# DIRECTIONS
Search the data below for the word "있는지를" and copy each line that holds it.

#### SOURCE DATA

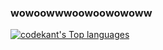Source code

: ### wowoowwwoowoowowoww
<a href="//codekant.github.io/"><img src="https://github-readme-stats.vercel.app/api/top-langs/?username=codekant&layout=compact&theme=midnight-purple" title="codekant's Top languages"></a>

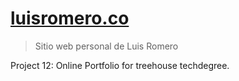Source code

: # [luisromero.co](https://luisromero.co/)
> Sitio web personal de Luis Romero

Project 12: Online Portfolio for treehouse techdegree.
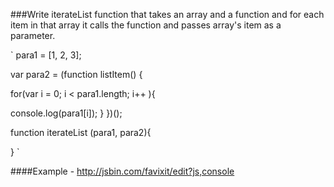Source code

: ###Write iterateList function that takes an array and a function and for each item in that array it calls the function and passes array's item as a parameter.

`
para1 = [1, 2, 3];

var para2 = (function listItem() {
  
 for(var i = 0; i < para1.length; i++ ){
   
   console.log(para1[i]);
 }
})();

 function iterateList (para1, para2){
   
 }
 `

 ####Example - http://jsbin.com/favixit/edit?js,console
    

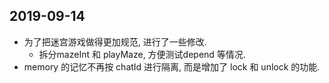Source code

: ## 2019-09-14

-   为了把迷宫游戏做得更加规范, 进行了一些修改.
    -   拆分mazeInt 和 playMaze, 方便测试depend 等情况.
-   memory 的记忆不再按 chatId 进行隔离, 而是增加了 lock  和 unlock 的功能.
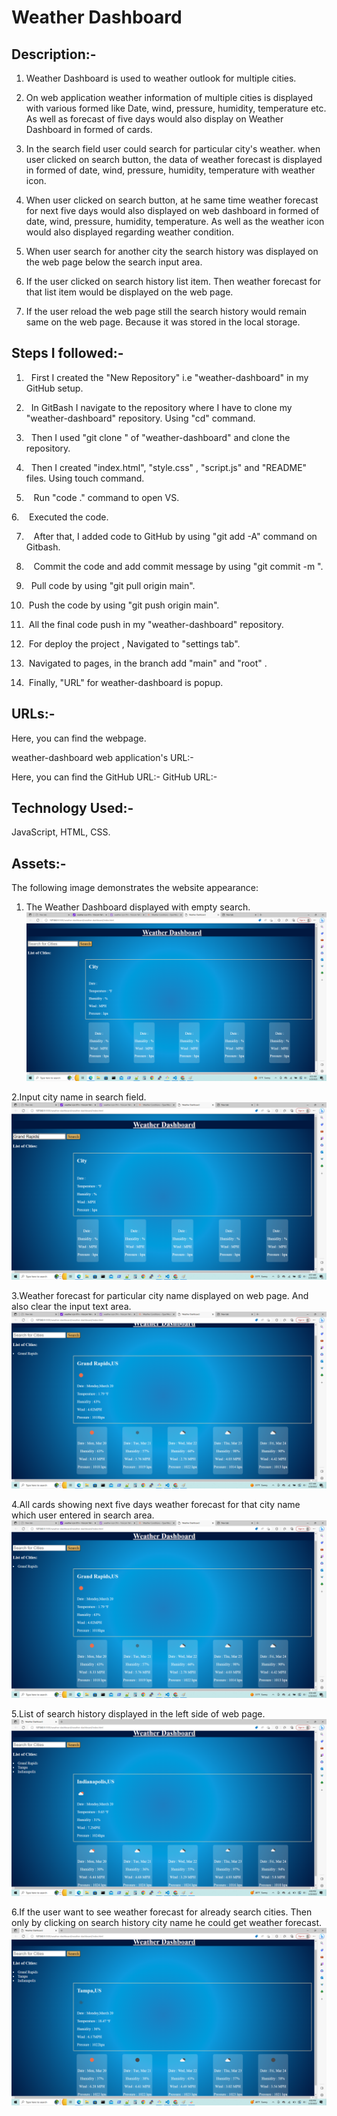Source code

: # Weather Dashboard



## Description:-
1. Weather Dashboard is used to weather outlook for multiple cities.


2. On web application weather information of multiple cities is displayed with various formed like Date, wind, pressure, humidity, temperature etc. As well as forecast of five days would also display on Weather Dashboard in formed of cards.



3. In the search field user could search for particular city's weather. when user clicked on search button, the data of weather forecast is displayed in formed of date, wind, pressure, humidity, temperature with weather icon.


4. When user clicked on search button, at he same time weather forecast for next five days would also displayed on web dashboard in formed of date, wind, pressure, humidity, temperature. As well as the weather icon would also displayed regarding weather condition.


5. When user search for another city the search history was displayed on the web page below the search input area.


6. If the user clicked on search history list item. Then weather forecast for that list item would be displayed on the web page.


7. If the user reload the web page still the search history would remain same on the web page. Because it was stored in the local storage.




## Steps I followed:-


1.   First I created the "New Repository" i.e "weather-dashboard" in my GitHub setup.


2.   In GitBash I navigate to the repository where I have to clone my "weather-dashboard" repository. Using "cd" command.


3.   Then I used "git clone <ssh key>" of "weather-dashboard" and clone the repository.
  
4.   Then I created "index.html", "style.css" , "script.js" and "README" files. Using touch command.


5.    Run "code ." command to open VS.


6.    Executed the code.


7.    After that, I added code to GitHub by using "git add -A" command on Gitbash. 
 
8.    Commit the code and add commit message by using "git commit -m <message>".


9.   Pull code by using "git pull origin main".


10.  Push the code by using "git push origin main".


11.  All the final code push in my "weather-dashboard" repository.


12.  For deploy the project , Navigated to "settings tab".


13.  Navigated to pages, in the branch add "main" and "root" .


14.  Finally, "URL" for weather-dashboard is popup.
 


## URLs:-
Here, you can find the webpage.


weather-dashboard web application's URL:-


Here, you can find the GitHub URL:-
GitHub URL:- 



## Technology Used:-
JavaScript, HTML, CSS.



## Assets:-


The following image demonstrates the website appearance:
1. The Weather Dashboard displayed with empty search.
![Website](./assets/images/screenshot1.png)


2.Input city name in search field.
![Website](./assets/images/screenshot2.png)


3.Weather forecast for particular city name displayed on web page. And also clear the input text area.
![Website](./assets/images/screenshot3.png)


4.All cards showing next five days weather forecast for that city name which user entered in search area.
![Website](./assets/images/screenshot4.png)


5.List of search history displayed in the left side of web page.
![Website](./assets/images/screenshot5.png)


6.If the user want to see weather forecast for already search cities. Then only by clicking on search history city name he could get weather forecast.
![Website](./assets/images/screenshot6.png)


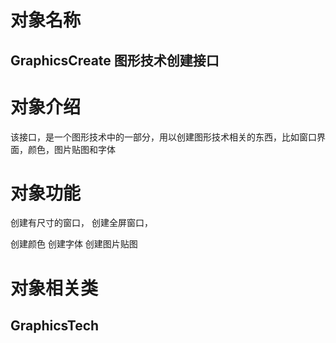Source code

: # 对象名称
## GraphicsCreate 图形技术创建接口

# 对象介绍
该接口，是一个图形技术中的一部分，用以创建图形技术相关的东西，比如窗口界面，颜色，图片贴图和字体

# 对象功能

创建有尺寸的窗口，
创建全屏窗口，

创建颜色
创建字体
创建图片贴图

# 对象相关类
## GraphicsTech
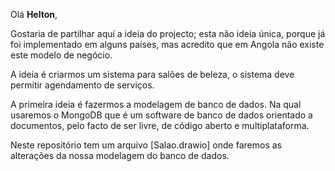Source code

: Olá <strong>Helton</strong>, 
<div>
  <p>Gostaria de partilhar aquí a ideia do projecto; esta não ideia única, porque já foi implementado em alguns países,
  mas acredito que em Angola não existe este modelo de negócio.</p>
  <p>A ideia é criarmos um sistema para salões de beleza, o sistema deve permitir agendamento de serviços.</p>
</div>
<div>
<bold>A primeira ideia é fazermos a modelagem de banco de dados. Na qual usaremos o MongoDB que é um software de banco de dados orientado a
documentos, pelo facto de ser livre, de código aberto e multiplataforma.</bold>
  <p>Neste repositório tem um arquivo [Salao.drawio] onde faremos as alterações da nossa modelagem do banco de dados.</p>
</div>
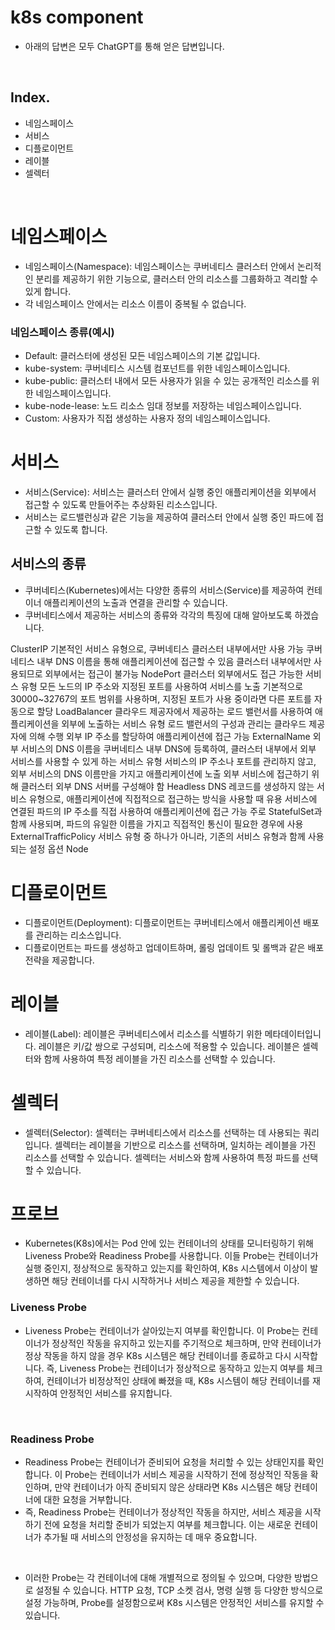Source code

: # k8s component

- 아래의 답변은 모두 ChatGPT를 통해 얻은 답변입니다.

<br>

## Index.

- 네임스페이스
- 서비스
- 디플로이먼트
- 레이블
- 셀렉터

<br>

# 네임스페이스

- 네임스페이스(Namespace): 네임스페이스는 쿠버네티스 클러스터 안에서 논리적인 분리를 제공하기 위한 기능으로, 클러스터 안의 리소스를 그룹화하고 격리할 수 있게 합니다. 
- 각 네임스페이스 안에서는 리소스 이름이 중복될 수 없습니다.

### 네임스페이스 종류(예시)

- Default: 클러스터에 생성된 모든 네임스페이스의 기본 값입니다.
- kube-system: 쿠버네티스 시스템 컴포넌트를 위한 네임스페이스입니다.
- kube-public: 클러스터 내에서 모든 사용자가 읽을 수 있는 공개적인 리소스를 위한 네임스페이스입니다.
- kube-node-lease: 노드 리소스 임대 정보를 저장하는 네임스페이스입니다.
- Custom: 사용자가 직접 생성하는 사용자 정의 네임스페이스입니다.

# 서비스

- 서비스(Service): 서비스는 클러스터 안에서 실행 중인 애플리케이션을 외부에서 접근할 수 있도록 만들어주는 추상화된 리소스입니다. 
- 서비스는 로드밸런싱과 같은 기능을 제공하여 클러스터 안에서 실행 중인 파드에 접근할 수 있도록 합니다.



## 서비스의 종류

- 쿠버네티스(Kubernetes)에서는 다양한 종류의 서비스(Service)를 제공하여 컨테이너 애플리케이션의 노출과 연결을 관리할 수 있습니다. 
- 쿠버네티스에서 제공하는 서비스의 종류와 각각의 특징에 대해 알아보도록 하겠습니다.

ClusterIP
기본적인 서비스 유형으로, 쿠버네티스 클러스터 내부에서만 사용 가능
쿠버네티스 내부 DNS 이름을 통해 애플리케이션에 접근할 수 있음
클러스터 내부에서만 사용되므로 외부에서는 접근이 불가능
NodePort
클러스터 외부에서도 접근 가능한 서비스 유형
모든 노드의 IP 주소와 지정된 포트를 사용하여 서비스를 노출
기본적으로 30000~32767의 포트 범위를 사용하며, 지정된 포트가 사용 중이라면 다른 포트를 자동으로 할당
LoadBalancer
클라우드 제공자에서 제공하는 로드 밸런서를 사용하여 애플리케이션을 외부에 노출하는 서비스 유형
로드 밸런서의 구성과 관리는 클라우드 제공자에 의해 수행
외부 IP 주소를 할당하여 애플리케이션에 접근 가능
ExternalName
외부 서비스의 DNS 이름을 쿠버네티스 내부 DNS에 등록하여, 클러스터 내부에서 외부 서비스를 사용할 수 있게 하는 서비스 유형
서비스의 IP 주소나 포트를 관리하지 않고, 외부 서비스의 DNS 이름만을 가지고 애플리케이션에 노출
외부 서비스에 접근하기 위해 클러스터 외부 DNS 서버를 구성해야 함
Headless
DNS 레코드를 생성하지 않는 서비스 유형으로, 애플리케이션에 직접적으로 접근하는 방식을 사용할 때 유용
서비스에 연결된 파드의 IP 주소를 직접 사용하여 애플리케이션에 접근 가능
주로 StatefulSet과 함께 사용되며, 파드의 유일한 이름을 가지고 직접적인 통신이 필요한 경우에 사용
ExternalTrafficPolicy
서비스 유형 중 하나가 아니라, 기존의 서비스 유형과 함께 사용되는 설정 옵션
Node


# 디플로이먼트

- 디플로이먼트(Deployment): 디플로이먼트는 쿠버네티스에서 애플리케이션 배포를 관리하는 리소스입니다. 
- 디플로이먼트는 파드를 생성하고 업데이트하며, 롤링 업데이트 및 롤백과 같은 배포 전략을 제공합니다.

# 레이블

- 레이블(Label): 레이블은 쿠버네티스에서 리소스를 식별하기 위한 메타데이터입니다. 레이블은 키/값 쌍으로 구성되며, 리소스에 적용할 수 있습니다. 레이블은 셀렉터와 함께 사용하여 특정 레이블을 가진 리소스를 선택할 수 있습니다.

# 셀렉터

- 셀렉터(Selector): 셀렉터는 쿠버네티스에서 리소스를 선택하는 데 사용되는 쿼리입니다. 셀렉터는 레이블을 기반으로 리소스를 선택하며, 일치하는 레이블을 가진 리소스를 선택할 수 있습니다. 셀렉터는 서비스와 함께 사용하여 특정 파드를 선택할 수 있습니다.



# 프로브

- Kubernetes(K8s)에서는 Pod 안에 있는 컨테이너의 상태를 모니터링하기 위해 Liveness Probe와 Readiness Probe를 사용합니다. 이들 Probe는 컨테이너가 실행 중인지, 정상적으로 동작하고 있는지를 확인하여, K8s 시스템에서 이상이 발생하면 해당 컨테이너를 다시 시작하거나 서비스 제공을 제한할 수 있습니다.

### Liveness Probe

- Liveness Probe는 컨테이너가 살아있는지 여부를 확인합니다. 이 Probe는 컨테이너가 정상적인 작동을 유지하고 있는지를 주기적으로 체크하며, 만약 컨테이너가 정상 작동을 하지 않을 경우 K8s 시스템은 해당 컨테이너를 종료하고 다시 시작합니다.
즉, Liveness Probe는 컨테이너가 정상적으로 동작하고 있는지 여부를 체크하여, 컨테이너가 비정상적인 상태에 빠졌을 때, K8s 시스템이 해당 컨테이너를 재시작하여 안정적인 서비스를 유지합니다.

<br>

### Readiness Probe

- Readiness Probe는 컨테이너가 준비되어 요청을 처리할 수 있는 상태인지를 확인합니다. 이 Probe는 컨테이너가 서비스 제공을 시작하기 전에 정상적인 작동을 확인하며, 만약 컨테이너가 아직 준비되지 않은 상태라면 K8s 시스템은 해당 컨테이너에 대한 요청을 거부합니다.
- 즉, Readiness Probe는 컨테이너가 정상적인 작동을 하지만, 서비스 제공을 시작하기 전에 요청을 처리할 준비가 되었는지 여부를 체크합니다. 이는 새로운 컨테이너가 추가될 때 서비스의 안정성을 유지하는 데 매우 중요합니다.

<br>

- 이러한 Probe는 각 컨테이너에 대해 개별적으로 정의될 수 있으며, 다양한 방법으로 설정될 수 있습니다. HTTP 요청, TCP 소켓 검사, 명령 실행 등 다양한 방식으로 설정 가능하며, Probe를 설정함으로써 K8s 시스템은 안정적인 서비스를 유지할 수 있습니다.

########

# SOLUTION TO THIS PROBLEM
- Kubernetes(K8s)에서는 Pod 안에 있는 컨테이너의 상태를 모니터링하기 위해 Liveness Probe와 Readiness Probe를 사용합니다. 이들 Probe는 컨테이너가 실행 중인지, 정상적으로 동작하고 있는지를 확인하여, K8s 시스템에서 이상이 발생하면 해당 컨테이너를 다시 시작하거나 서비스 제공을 제한할 수 있습니다.
- Liveness Probe는 컨테이너가 살아있는지 여부를 확인합니다. 이 Probe는 컨테이너가 정상적인 작동을 유지하고 있는지를 주기적으로 체크하며, 만약 컨테이너가 정상 작동을 하지 않을 경우 K8s 시스템은 해당 컨테이너를 종료하고 다시 시작합니다.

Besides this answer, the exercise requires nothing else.